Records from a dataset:
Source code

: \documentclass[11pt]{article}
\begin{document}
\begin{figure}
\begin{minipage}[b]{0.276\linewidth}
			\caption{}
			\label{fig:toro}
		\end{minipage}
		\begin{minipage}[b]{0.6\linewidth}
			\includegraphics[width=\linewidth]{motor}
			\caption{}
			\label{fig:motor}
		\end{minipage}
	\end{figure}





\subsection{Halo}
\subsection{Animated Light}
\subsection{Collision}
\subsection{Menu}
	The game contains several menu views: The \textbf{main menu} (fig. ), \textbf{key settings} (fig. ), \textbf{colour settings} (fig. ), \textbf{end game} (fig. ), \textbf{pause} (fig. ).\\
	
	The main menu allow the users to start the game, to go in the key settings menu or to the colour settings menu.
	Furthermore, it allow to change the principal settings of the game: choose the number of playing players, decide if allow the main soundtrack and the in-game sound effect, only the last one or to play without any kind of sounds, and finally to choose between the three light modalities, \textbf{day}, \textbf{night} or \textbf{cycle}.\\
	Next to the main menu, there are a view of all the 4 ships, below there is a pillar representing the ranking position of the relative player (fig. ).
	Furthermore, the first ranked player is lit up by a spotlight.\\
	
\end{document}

---

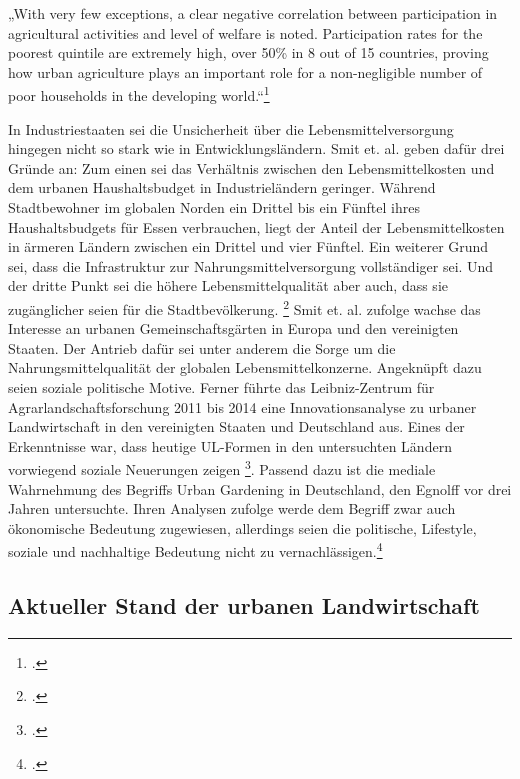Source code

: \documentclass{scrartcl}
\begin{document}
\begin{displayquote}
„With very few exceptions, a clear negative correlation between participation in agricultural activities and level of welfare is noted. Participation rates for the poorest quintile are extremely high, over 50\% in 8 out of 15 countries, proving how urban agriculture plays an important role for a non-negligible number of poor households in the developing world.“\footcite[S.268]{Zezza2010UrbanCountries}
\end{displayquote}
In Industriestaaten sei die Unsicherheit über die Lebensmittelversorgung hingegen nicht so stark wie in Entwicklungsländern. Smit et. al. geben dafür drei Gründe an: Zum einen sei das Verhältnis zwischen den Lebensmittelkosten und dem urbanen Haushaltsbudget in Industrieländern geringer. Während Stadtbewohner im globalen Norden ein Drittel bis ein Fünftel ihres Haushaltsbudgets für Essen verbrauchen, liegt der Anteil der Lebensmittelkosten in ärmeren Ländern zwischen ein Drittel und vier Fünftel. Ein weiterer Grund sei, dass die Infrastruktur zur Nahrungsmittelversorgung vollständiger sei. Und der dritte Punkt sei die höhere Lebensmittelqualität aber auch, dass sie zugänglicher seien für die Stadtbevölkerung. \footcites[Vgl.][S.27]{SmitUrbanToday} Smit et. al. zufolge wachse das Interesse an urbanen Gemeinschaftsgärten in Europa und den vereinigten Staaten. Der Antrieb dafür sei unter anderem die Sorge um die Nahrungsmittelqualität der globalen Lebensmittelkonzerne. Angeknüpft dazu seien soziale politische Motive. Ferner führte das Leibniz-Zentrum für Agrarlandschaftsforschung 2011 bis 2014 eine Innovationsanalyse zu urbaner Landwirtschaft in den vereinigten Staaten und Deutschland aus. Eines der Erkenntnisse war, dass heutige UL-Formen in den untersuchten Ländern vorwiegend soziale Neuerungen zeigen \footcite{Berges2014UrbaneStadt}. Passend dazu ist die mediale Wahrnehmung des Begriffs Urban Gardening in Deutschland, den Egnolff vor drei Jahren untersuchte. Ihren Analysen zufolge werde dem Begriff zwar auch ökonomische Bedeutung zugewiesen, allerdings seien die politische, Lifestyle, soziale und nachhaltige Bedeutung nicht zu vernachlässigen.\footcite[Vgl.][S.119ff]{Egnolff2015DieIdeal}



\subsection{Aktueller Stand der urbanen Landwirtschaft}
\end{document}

__Your assignment__: Lines to set down from above: the line with "The game contains", the line with "The main menu allow", and every line between, each exactly as written.

__Exercise answer__:
	The game contains several menu views: The \textbf{main menu} (fig. ), \textbf{key settings} (fig. ), \textbf{colour settings} (fig. ), \textbf{end game} (fig. ), \textbf{pause} (fig. ).\\
	
	The main menu allow the users to start the game, to go in the key settings menu or to the colour settings menu.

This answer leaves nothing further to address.